Dataset entries:
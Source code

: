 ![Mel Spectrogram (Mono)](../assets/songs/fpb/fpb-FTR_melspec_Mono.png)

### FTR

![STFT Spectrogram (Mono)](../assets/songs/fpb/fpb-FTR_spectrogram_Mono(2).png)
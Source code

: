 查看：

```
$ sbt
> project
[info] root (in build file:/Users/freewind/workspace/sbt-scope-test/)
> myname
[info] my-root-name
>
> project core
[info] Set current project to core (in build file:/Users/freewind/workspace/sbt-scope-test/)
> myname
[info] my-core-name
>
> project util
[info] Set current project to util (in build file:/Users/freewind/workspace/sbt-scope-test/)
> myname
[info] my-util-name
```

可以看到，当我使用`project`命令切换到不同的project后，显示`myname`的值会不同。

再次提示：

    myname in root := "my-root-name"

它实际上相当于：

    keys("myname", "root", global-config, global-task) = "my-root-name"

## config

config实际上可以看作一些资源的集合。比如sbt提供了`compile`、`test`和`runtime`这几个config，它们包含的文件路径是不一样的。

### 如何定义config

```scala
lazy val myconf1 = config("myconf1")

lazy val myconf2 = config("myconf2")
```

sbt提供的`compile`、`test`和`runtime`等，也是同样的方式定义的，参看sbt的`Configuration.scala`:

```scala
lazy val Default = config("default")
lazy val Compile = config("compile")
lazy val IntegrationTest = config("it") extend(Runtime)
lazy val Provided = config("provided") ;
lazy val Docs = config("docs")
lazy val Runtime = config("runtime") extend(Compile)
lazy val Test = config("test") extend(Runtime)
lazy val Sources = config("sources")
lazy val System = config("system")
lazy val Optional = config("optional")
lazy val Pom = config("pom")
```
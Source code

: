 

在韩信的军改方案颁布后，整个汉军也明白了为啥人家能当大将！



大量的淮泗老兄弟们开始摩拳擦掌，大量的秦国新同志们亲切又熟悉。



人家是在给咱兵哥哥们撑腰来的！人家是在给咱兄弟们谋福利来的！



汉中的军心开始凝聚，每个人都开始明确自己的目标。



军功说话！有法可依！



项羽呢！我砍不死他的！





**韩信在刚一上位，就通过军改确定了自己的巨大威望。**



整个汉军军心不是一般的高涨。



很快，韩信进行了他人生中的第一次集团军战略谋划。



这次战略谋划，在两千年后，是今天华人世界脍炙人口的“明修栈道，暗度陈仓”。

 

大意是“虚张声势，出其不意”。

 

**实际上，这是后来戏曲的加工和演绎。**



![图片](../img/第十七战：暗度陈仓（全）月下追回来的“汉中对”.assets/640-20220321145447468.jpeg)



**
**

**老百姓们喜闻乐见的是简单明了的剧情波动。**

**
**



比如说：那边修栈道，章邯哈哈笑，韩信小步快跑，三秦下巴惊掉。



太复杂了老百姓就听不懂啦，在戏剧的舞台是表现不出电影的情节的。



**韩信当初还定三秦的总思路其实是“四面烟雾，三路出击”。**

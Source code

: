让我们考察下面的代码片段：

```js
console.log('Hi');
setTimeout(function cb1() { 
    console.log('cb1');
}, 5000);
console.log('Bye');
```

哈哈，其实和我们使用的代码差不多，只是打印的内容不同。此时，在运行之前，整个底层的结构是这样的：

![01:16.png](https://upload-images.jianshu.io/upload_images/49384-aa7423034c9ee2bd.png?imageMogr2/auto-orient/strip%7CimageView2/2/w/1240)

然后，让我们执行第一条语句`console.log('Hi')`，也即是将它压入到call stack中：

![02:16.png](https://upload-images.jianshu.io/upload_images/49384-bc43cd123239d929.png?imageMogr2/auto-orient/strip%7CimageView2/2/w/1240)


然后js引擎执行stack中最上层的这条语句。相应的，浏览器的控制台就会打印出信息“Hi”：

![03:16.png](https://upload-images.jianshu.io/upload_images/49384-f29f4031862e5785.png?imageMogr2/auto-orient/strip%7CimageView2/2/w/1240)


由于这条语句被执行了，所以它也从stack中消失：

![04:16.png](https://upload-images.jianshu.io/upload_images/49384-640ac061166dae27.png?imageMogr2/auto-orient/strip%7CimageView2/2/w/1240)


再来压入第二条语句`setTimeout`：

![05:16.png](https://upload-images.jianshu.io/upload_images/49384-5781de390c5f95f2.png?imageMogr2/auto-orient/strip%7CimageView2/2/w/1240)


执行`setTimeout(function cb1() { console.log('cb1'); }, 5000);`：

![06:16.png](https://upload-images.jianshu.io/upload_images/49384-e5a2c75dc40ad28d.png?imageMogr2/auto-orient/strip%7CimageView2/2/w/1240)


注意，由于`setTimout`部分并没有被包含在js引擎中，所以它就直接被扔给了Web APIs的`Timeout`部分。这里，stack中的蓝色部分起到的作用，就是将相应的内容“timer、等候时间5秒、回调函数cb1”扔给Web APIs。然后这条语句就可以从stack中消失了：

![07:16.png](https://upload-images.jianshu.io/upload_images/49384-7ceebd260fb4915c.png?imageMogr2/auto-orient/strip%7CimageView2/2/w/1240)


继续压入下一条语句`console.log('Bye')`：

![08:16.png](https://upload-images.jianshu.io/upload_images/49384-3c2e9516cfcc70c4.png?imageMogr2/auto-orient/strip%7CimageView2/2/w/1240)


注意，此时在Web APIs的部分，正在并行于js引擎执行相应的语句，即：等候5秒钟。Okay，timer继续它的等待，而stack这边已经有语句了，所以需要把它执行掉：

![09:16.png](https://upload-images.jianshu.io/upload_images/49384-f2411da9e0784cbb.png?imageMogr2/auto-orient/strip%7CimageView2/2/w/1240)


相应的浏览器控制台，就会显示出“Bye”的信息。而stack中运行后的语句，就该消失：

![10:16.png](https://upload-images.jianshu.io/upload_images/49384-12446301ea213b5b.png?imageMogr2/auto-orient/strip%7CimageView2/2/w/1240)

▶ [WHAT YOU ARE ASKED TO DO]:
Report how many lines of the entries hold the string "scope". Provide the number alone.

▶ [RESULT FOR THIS TASK]:
3